One example of a problem that happens many times is MTU misconfiguration in the physical devices (MTU needs to be increased from the default 1500 when using overlays like VXLAN). Knowing the path between two VM’s that stopped communicating can help us pin point, by following the traffic, where exactly the misconfiguration is.
One could argue, that we can potentially achieve this, if all the possible devices we can put in our data center, are connected to the controller and expose all the needed API’s between them to find the device neighbours.
Rather its feasible or not in real production with multi vendor devices, is a question for the future, but it certainly not a reality in many of today’s solutions and deployments (for example VMware NSX which is currently still agnostic to the physical switches/routers, although efforts are made for some synchronization between physical devices and the controller, but nothing related to topology discovery at least as much as i know..)
Lets start describing the currently feasible solutions to solve this challenge.
LLDP / CDP (SNMP)
CDP and LLDP are standard protocols to exchange neighbour discovery messages between network devices and are largely implemented in switches and routers (CDP for Cisco and LLDP for the rest). The neighbour information is accessible using SNMP MIB’s (reading the neighbours of each device).
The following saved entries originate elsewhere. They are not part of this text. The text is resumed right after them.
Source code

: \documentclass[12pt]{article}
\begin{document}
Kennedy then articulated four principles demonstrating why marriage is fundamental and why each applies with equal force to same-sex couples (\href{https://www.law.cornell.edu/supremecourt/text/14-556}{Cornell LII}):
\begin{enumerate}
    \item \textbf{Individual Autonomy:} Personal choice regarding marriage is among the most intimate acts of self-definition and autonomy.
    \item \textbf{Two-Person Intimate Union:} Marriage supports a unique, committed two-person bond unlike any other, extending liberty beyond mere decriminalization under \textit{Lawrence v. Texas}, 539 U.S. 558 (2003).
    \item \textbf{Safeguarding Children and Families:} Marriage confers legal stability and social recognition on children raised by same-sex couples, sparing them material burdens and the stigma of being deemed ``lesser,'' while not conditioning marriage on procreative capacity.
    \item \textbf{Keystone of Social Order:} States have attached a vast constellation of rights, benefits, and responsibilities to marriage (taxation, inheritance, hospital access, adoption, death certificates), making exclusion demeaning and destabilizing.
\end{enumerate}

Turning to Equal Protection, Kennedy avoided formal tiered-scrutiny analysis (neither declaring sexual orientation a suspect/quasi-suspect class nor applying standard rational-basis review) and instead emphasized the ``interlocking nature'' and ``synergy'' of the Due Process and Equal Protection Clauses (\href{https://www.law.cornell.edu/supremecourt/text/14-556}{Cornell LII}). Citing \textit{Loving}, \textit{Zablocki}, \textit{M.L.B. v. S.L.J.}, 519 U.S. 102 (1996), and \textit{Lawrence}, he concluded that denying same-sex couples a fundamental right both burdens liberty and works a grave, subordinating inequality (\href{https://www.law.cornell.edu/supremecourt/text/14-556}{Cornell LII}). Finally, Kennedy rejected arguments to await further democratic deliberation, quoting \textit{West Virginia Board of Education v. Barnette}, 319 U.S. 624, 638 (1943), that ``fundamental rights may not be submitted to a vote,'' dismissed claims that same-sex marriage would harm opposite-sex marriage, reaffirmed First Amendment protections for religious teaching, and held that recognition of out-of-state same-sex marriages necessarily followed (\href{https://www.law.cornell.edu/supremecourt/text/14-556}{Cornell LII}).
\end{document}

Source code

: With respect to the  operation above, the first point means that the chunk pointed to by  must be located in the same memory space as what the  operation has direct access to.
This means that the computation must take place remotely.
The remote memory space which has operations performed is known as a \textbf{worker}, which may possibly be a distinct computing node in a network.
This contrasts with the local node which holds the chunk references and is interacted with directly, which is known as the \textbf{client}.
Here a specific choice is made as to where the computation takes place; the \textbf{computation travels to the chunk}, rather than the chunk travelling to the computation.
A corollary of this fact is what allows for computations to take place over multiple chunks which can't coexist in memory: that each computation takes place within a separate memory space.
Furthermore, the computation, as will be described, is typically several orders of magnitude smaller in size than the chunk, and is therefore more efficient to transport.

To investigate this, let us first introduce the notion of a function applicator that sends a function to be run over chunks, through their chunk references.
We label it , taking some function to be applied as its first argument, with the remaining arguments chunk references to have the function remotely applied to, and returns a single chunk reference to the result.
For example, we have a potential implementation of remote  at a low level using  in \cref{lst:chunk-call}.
Potentially this could be the perfect solution, but it has some major problems:
1) SNMP is many times disabled in production due to security reasons, even in cases when its enabled, LLDP and CDP are disabled for the same reason
2) Anyone that worked enough time with SNMP knows its the wild wild west, even that LLDP and CDP are standards, still many vendors choose to implement them in different and challenging ways which makes it hard to create a unified system to extract this information from the MIB
3) Some vendors have limitations in their LLDP implementation (for example Brocade switches connected with ISL dont support LLDP). this makes it hard to be a perfect solution in all deployments.
Hypervisor Agents and Traceroute
Traceroute is a tool meant to accomplish the exact thing we are trying to achieve, trace the path between two end points. (listing all the L3 devices on the path)
Traceroute does that by sending packets from source to destination with increasing TTL starting at 1, It leverage the fact that routers decrement packets TTL value by 1 when routing and discard packets whose TTL value has reached zero, returning the ICMP error message ICMP Time Exceeded to the sender.
We could potentially have agents in the hosts that sends traceroute to one another in order to find the path between two hosts. The major problem here relates to something i wrote in the beginning of the post, traceroute doesn’t work in multi paths / load balanced paths, it doesnt find all the paths and can even lead to finding invalid paths.
The following picture illustrate the problem of traceroute in multipath environments:
As you can see point L is a load balancer, the first packet with TTL=1 and the second packet with TTL=2 are load balanced to the upper path (starting at Device A), how ever the third packet with TTL=3 is load balanced to the down path (starting at Device B) This makes traceroute return invalid path as a result.
Paris Traceroute is an open source project that tries to solve the above problem.
Its key innovation is to control the probe packet header fields in a manner that allows all probes towards a destination to follow the same path in the presence of per-flow load balancing. It also allows a user to distinguish between the presence of per-flow load balancing and per-packet load balancing
you can read more about it in the link, bare in mind that it still doesnt solve all possible dynamic load balancing scenarios but still do better than classical traceroute.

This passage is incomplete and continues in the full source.